▶ **Your goal**:
Without including pictures, set down every record exactly as it stands.

-.-.-

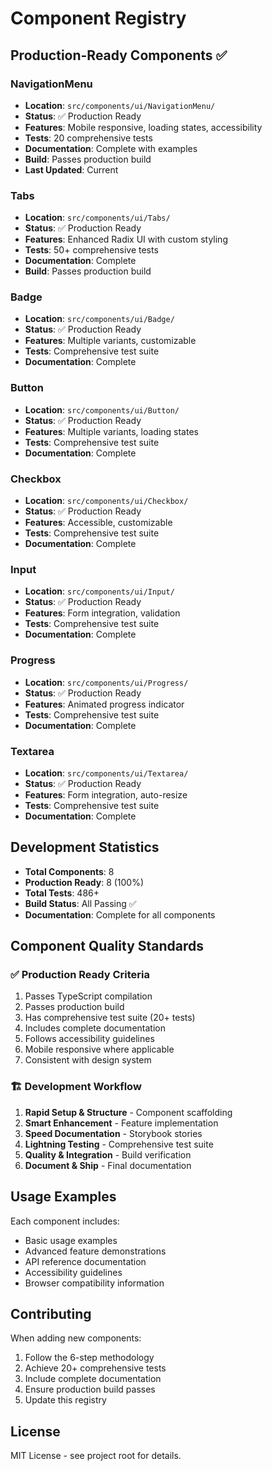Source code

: # Component Registry

## Production-Ready Components ✅

### NavigationMenu

- **Location**: `src/components/ui/NavigationMenu/`
- **Status**: ✅ Production Ready
- **Features**: Mobile responsive, loading states, accessibility
- **Tests**: 20 comprehensive tests
- **Documentation**: Complete with examples
- **Build**: Passes production build
- **Last Updated**: Current

### Tabs

- **Location**: `src/components/ui/Tabs/`
- **Status**: ✅ Production Ready
- **Features**: Enhanced Radix UI with custom styling
- **Tests**: 50+ comprehensive tests
- **Documentation**: Complete
- **Build**: Passes production build

### Badge

- **Location**: `src/components/ui/Badge/`
- **Status**: ✅ Production Ready
- **Features**: Multiple variants, customizable
- **Tests**: Comprehensive test suite
- **Documentation**: Complete

### Button

- **Location**: `src/components/ui/Button/`
- **Status**: ✅ Production Ready
- **Features**: Multiple variants, loading states
- **Tests**: Comprehensive test suite
- **Documentation**: Complete

### Checkbox

- **Location**: `src/components/ui/Checkbox/`
- **Status**: ✅ Production Ready
- **Features**: Accessible, customizable
- **Tests**: Comprehensive test suite
- **Documentation**: Complete

### Input

- **Location**: `src/components/ui/Input/`
- **Status**: ✅ Production Ready
- **Features**: Form integration, validation
- **Tests**: Comprehensive test suite
- **Documentation**: Complete

### Progress

- **Location**: `src/components/ui/Progress/`
- **Status**: ✅ Production Ready
- **Features**: Animated progress indicator
- **Tests**: Comprehensive test suite
- **Documentation**: Complete

### Textarea

- **Location**: `src/components/ui/Textarea/`
- **Status**: ✅ Production Ready
- **Features**: Form integration, auto-resize
- **Tests**: Comprehensive test suite
- **Documentation**: Complete

## Development Statistics

- **Total Components**: 8
- **Production Ready**: 8 (100%)
- **Total Tests**: 486+
- **Build Status**: All Passing ✅
- **Documentation**: Complete for all components

## Component Quality Standards

### ✅ Production Ready Criteria

1. Passes TypeScript compilation
2. Passes production build
3. Has comprehensive test suite (20+ tests)
4. Includes complete documentation
5. Follows accessibility guidelines
6. Mobile responsive where applicable
7. Consistent with design system

### 🏗️ Development Workflow

1. **Rapid Setup & Structure** - Component scaffolding
2. **Smart Enhancement** - Feature implementation
3. **Speed Documentation** - Storybook stories
4. **Lightning Testing** - Comprehensive test suite
5. **Quality & Integration** - Build verification
6. **Document & Ship** - Final documentation

## Usage Examples

Each component includes:

- Basic usage examples
- Advanced feature demonstrations
- API reference documentation
- Accessibility guidelines
- Browser compatibility information

## Contributing

When adding new components:

1. Follow the 6-step methodology
2. Achieve 20+ comprehensive tests
3. Include complete documentation
4. Ensure production build passes
5. Update this registry

## License

MIT License - see project root for details.
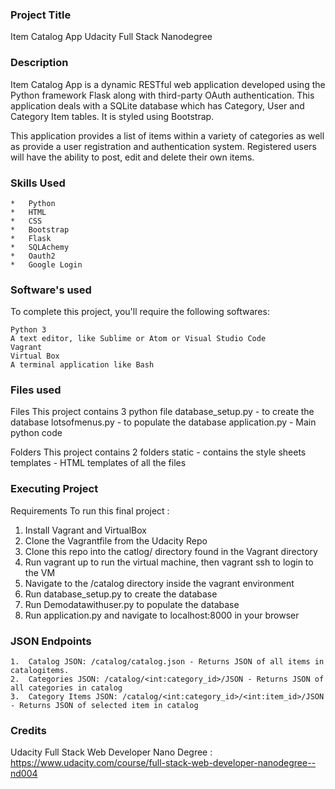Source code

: 
### Project Title
Item Catalog App
Udacity Full Stack Nanodegree

### Description
Item Catalog App is a dynamic RESTful web application developed using the Python framework Flask along with third-party OAuth authentication. This application deals with a SQLite database which has Category, User and Category Item tables. It is styled using Bootstrap.

This application provides a list of items within a variety of categories as well as provide a user registration and authentication system. Registered users will have the ability to post, edit and delete their own items.

### Skills Used
    *   Python
    *   HTML
    *   CSS
    *   Bootstrap
    *   Flask
    *   SQLAchemy
    *   Oauth2
    *   Google Login

### Software's used
To complete this project, you'll require the following softwares:

    Python 3
    A text editor, like Sublime or Atom or Visual Studio Code
    Vagrant
    Virtual Box 
    A terminal application like Bash


### Files used
Files
This project contains 3 python file
    database_setup.py    -  to create the database
    lotsofmenus.py       -  to populate the database
    application.py       -  Main python code 

Folders
This project contains 2 folders
    static            - contains the style sheets
    templates         - HTML templates of all the files

    
### Executing Project
Requirements
To run this final project : 

   1.  Install Vagrant and VirtualBox
   2.  Clone the Vagrantfile from the Udacity Repo
   3.  Clone this repo into the catlog/ directory found in the Vagrant directory
   4.  Run vagrant up to run the virtual machine, then vagrant ssh to login to the VM
   5.  Navigate to the /catalog directory inside the vagrant environment
   6.  Run database_setup.py to create the database
   3.  Run Demodatawithuser.py to populate the database
   4.  Run application.py and navigate to localhost:8000 in your browser

### JSON Endpoints
    
    1.  Catalog JSON: /catalog/catalog.json - Returns JSON of all items in catalogitems.
    2.  Categories JSON: /catalog/<int:category_id>/JSON - Returns JSON of all categories in catalog
    3.  Category Items JSON: /catalog/<int:category_id>/<int:item_id>/JSON - Returns JSON of selected item in catalog



### Credits
Udacity Full Stack Web Developer Nano Degree :
https://www.udacity.com/course/full-stack-web-developer-nanodegree--nd004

-.-.-

▶ **Written solution**:
Source code

: # Component Registry

## Production-Ready Components ✅

### NavigationMenu

- **Location**: `src/components/ui/NavigationMenu/`
- **Status**: ✅ Production Ready
- **Features**: Mobile responsive, loading states, accessibility
- **Tests**: 20 comprehensive tests
- **Documentation**: Complete with examples
- **Build**: Passes production build
- **Last Updated**: Current

### Tabs

- **Location**: `src/components/ui/Tabs/`
- **Status**: ✅ Production Ready
- **Features**: Enhanced Radix UI with custom styling
- **Tests**: 50+ comprehensive tests
- **Documentation**: Complete
- **Build**: Passes production build

### Badge

- **Location**: `src/components/ui/Badge/`
- **Status**: ✅ Production Ready
- **Features**: Multiple variants, customizable
- **Tests**: Comprehensive test suite
- **Documentation**: Complete

### Button

- **Location**: `src/components/ui/Button/`
- **Status**: ✅ Production Ready
- **Features**: Multiple variants, loading states
- **Tests**: Comprehensive test suite
- **Documentation**: Complete

### Checkbox

- **Location**: `src/components/ui/Checkbox/`
- **Status**: ✅ Production Ready
- **Features**: Accessible, customizable
- **Tests**: Comprehensive test suite
- **Documentation**: Complete

### Input

- **Location**: `src/components/ui/Input/`
- **Status**: ✅ Production Ready
- **Features**: Form integration, validation
- **Tests**: Comprehensive test suite
- **Documentation**: Complete

### Progress

- **Location**: `src/components/ui/Progress/`
- **Status**: ✅ Production Ready
- **Features**: Animated progress indicator
- **Tests**: Comprehensive test suite
- **Documentation**: Complete

### Textarea

- **Location**: `src/components/ui/Textarea/`
- **Status**: ✅ Production Ready
- **Features**: Form integration, auto-resize
- **Tests**: Comprehensive test suite
- **Documentation**: Complete

## Development Statistics

- **Total Components**: 8
- **Production Ready**: 8 (100%)
- **Total Tests**: 486+
- **Build Status**: All Passing ✅
- **Documentation**: Complete for all components

## Component Quality Standards

### ✅ Production Ready Criteria

1. Passes TypeScript compilation
2. Passes production build
3. Has comprehensive test suite (20+ tests)
4. Includes complete documentation
5. Follows accessibility guidelines
6. Mobile responsive where applicable
7. Consistent with design system

### 🏗️ Development Workflow

1. **Rapid Setup & Structure** - Component scaffolding
2. **Smart Enhancement** - Feature implementation
3. **Speed Documentation** - Storybook stories
4. **Lightning Testing** - Comprehensive test suite
5. **Quality & Integration** - Build verification
6. **Document & Ship** - Final documentation

## Usage Examples

Each component includes:

- Basic usage examples
- Advanced feature demonstrations
- API reference documentation
- Accessibility guidelines
- Browser compatibility information

## Contributing

When adding new components:

1. Follow the 6-step methodology
2. Achieve 20+ comprehensive tests
3. Include complete documentation
4. Ensure production build passes
5. Update this registry

## License

MIT License - see project root for details.
Source code

: 
### Project Title
Item Catalog App
Udacity Full Stack Nanodegree

### Description
Item Catalog App is a dynamic RESTful web application developed using the Python framework Flask along with third-party OAuth authentication. This application deals with a SQLite database which has Category, User and Category Item tables. It is styled using Bootstrap.

This application provides a list of items within a variety of categories as well as provide a user registration and authentication system. Registered users will have the ability to post, edit and delete their own items.

### Skills Used
    *   Python
    *   HTML
    *   CSS
    *   Bootstrap
    *   Flask
    *   SQLAchemy
    *   Oauth2
    *   Google Login

### Software's used
To complete this project, you'll require the following softwares:

    Python 3
    A text editor, like Sublime or Atom or Visual Studio Code
    Vagrant
    Virtual Box 
    A terminal application like Bash


### Files used
Files
This project contains 3 python file
    database_setup.py    -  to create the database
    lotsofmenus.py       -  to populate the database
    application.py       -  Main python code 

Folders
This project contains 2 folders
    static            - contains the style sheets
    templates         - HTML templates of all the files

    
### Executing Project
Requirements
To run this final project : 

   1.  Install Vagrant and VirtualBox
   2.  Clone the Vagrantfile from the Udacity Repo
   3.  Clone this repo into the catlog/ directory found in the Vagrant directory
   4.  Run vagrant up to run the virtual machine, then vagrant ssh to login to the VM
   5.  Navigate to the /catalog directory inside the vagrant environment
   6.  Run database_setup.py to create the database
   3.  Run Demodatawithuser.py to populate the database
   4.  Run application.py and navigate to localhost:8000 in your browser

### JSON Endpoints
    
    1.  Catalog JSON: /catalog/catalog.json - Returns JSON of all items in catalogitems.
    2.  Categories JSON: /catalog/<int:category_id>/JSON - Returns JSON of all categories in catalog
    3.  Category Items JSON: /catalog/<int:category_id>/<int:item_id>/JSON - Returns JSON of selected item in catalog



### Credits
Udacity Full Stack Web Developer Nano Degree :
https://www.udacity.com/course/full-stack-web-developer-nanodegree--nd004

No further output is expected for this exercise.